It is worth taking a second to reflect on what that really means. If we were writing about the stock market instead of Big Law, it would be like if the S&P 500 first got rid of quarterly earnings reports and then, instead of the 500 biggest companies staggering the releases of their annual financial performance, they dumped them all on the same day. It would be a lot to take in!
The American Lawyer comes prepared, having spent the past few months compiling this information and reporting on it. Even so, comparing the year-long fortunes of 100 law firms is a lot.
So how to make it more manageable? One handy way to analyze the numerous markets within the Am Law 100 is to split it into four groups that each account for 25 percent of the total group's revenue.
As my colleague Dan Packel writes, last year the 10 largest firms accounted for 26 percent of the Am Law 100's revenue. The next 17 firms accounted for the next 25 percent of revenue. Firms No. 28 thru 53 accounted for another quarter of the revenue. And the final 47 firms generated the final 24 percent of the Am Law 100 pie.
When I did the same analysis for the 2018 Am Law 100, the quartiles included the same firms: 1-10; 11-27; 28-53; and 54-100. But the story of how those groups compared to one another in the 2018 report was much different.
This year, the growth was much more evenly shared. The top group accounted for 27 percent of revenue gains. The remaining three quartiles accounted for 24 percent, 27 percent and 23 percent, respectively.
The year prior, the 10 largest firms that year accounted for 38 percent of the growth in the Am Law 100. The next group, firms 11 through 27, accounted for 25 percent of the growth. The third quartile accounted for 20 percent. And the bottom quartile, nearly half of the firms on the survey, split among themselves just 17 percent of the growth last year.
The outsize growth enjoyed by the largest firms in the 2018 report may have been an anomaly. In the 2017 report, the four groups also split the growth among them almost evenly. And the same can be said for profitability. In the 2018 report, the top 10 firms largely outperformed the other groups in terms of growth in profits per equity partner. This year and in the 2017 report, the 10 largest firms didn't even lead the four groups in PEP growth.
This analysis throws at least some cold water on the narrative that the largest firms are quickly pulling away from their peers; that stratification within the Am Law 100 is the prevailing trend in most recent years. That was not the case last year. The top half of the Am Law 100 performed slightly better than the bottom half. And yes, that has been happening for a while, but we have only seen a significantly top-heavy year of growth once during the past three years.

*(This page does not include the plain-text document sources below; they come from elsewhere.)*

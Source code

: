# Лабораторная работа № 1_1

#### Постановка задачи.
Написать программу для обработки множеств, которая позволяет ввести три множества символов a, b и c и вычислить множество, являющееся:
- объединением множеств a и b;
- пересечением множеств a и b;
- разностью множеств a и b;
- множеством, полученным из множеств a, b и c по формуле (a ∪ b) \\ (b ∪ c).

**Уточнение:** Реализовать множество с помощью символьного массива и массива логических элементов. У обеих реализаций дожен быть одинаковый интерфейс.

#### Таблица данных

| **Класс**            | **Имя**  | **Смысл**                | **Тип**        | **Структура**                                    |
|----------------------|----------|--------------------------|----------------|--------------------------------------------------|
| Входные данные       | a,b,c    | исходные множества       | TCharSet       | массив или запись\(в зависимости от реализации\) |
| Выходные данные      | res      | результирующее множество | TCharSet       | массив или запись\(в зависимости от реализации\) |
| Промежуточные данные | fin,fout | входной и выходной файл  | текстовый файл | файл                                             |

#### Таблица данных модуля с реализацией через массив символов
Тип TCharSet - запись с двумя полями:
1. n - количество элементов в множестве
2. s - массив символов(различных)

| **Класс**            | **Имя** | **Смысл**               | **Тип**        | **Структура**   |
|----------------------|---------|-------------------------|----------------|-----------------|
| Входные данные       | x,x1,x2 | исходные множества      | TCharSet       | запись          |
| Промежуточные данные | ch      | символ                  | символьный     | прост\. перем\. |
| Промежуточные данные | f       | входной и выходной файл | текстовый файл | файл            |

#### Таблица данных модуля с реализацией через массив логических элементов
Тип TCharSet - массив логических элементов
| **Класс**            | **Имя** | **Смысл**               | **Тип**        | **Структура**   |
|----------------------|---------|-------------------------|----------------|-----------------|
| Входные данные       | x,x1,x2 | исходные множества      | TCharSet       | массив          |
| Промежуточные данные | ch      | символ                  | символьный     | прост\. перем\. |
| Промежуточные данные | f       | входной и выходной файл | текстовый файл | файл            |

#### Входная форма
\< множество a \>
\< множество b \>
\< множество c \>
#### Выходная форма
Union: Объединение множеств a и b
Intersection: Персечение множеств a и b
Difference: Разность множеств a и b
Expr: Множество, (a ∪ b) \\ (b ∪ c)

ALM Intelligence Fellow Hugh Simons makes this point another way, by graphically showing that there was not a trend in 2018 of the largest firms outperforming the rest of the market. He says that stratification did not happen among the most profitable of firms last year, and it has not happened over a longer time horizon. He concludes, “There is no trend to be seen.”
Simons writes: “It's hard to avoid the conclusion that we're being misled by our prior convictions into believing in market stratification that simply isn't happening. For smaller and less profitable firms this has an important implication: position is not destiny. You can grow profits irrespective of your starting position. The insight is important too for larger and more profitable firms: Don't kid yourself into believing your strength today guarantees growing prosperity.”
Programming Note: The Law Firm Disrupted will be off next week.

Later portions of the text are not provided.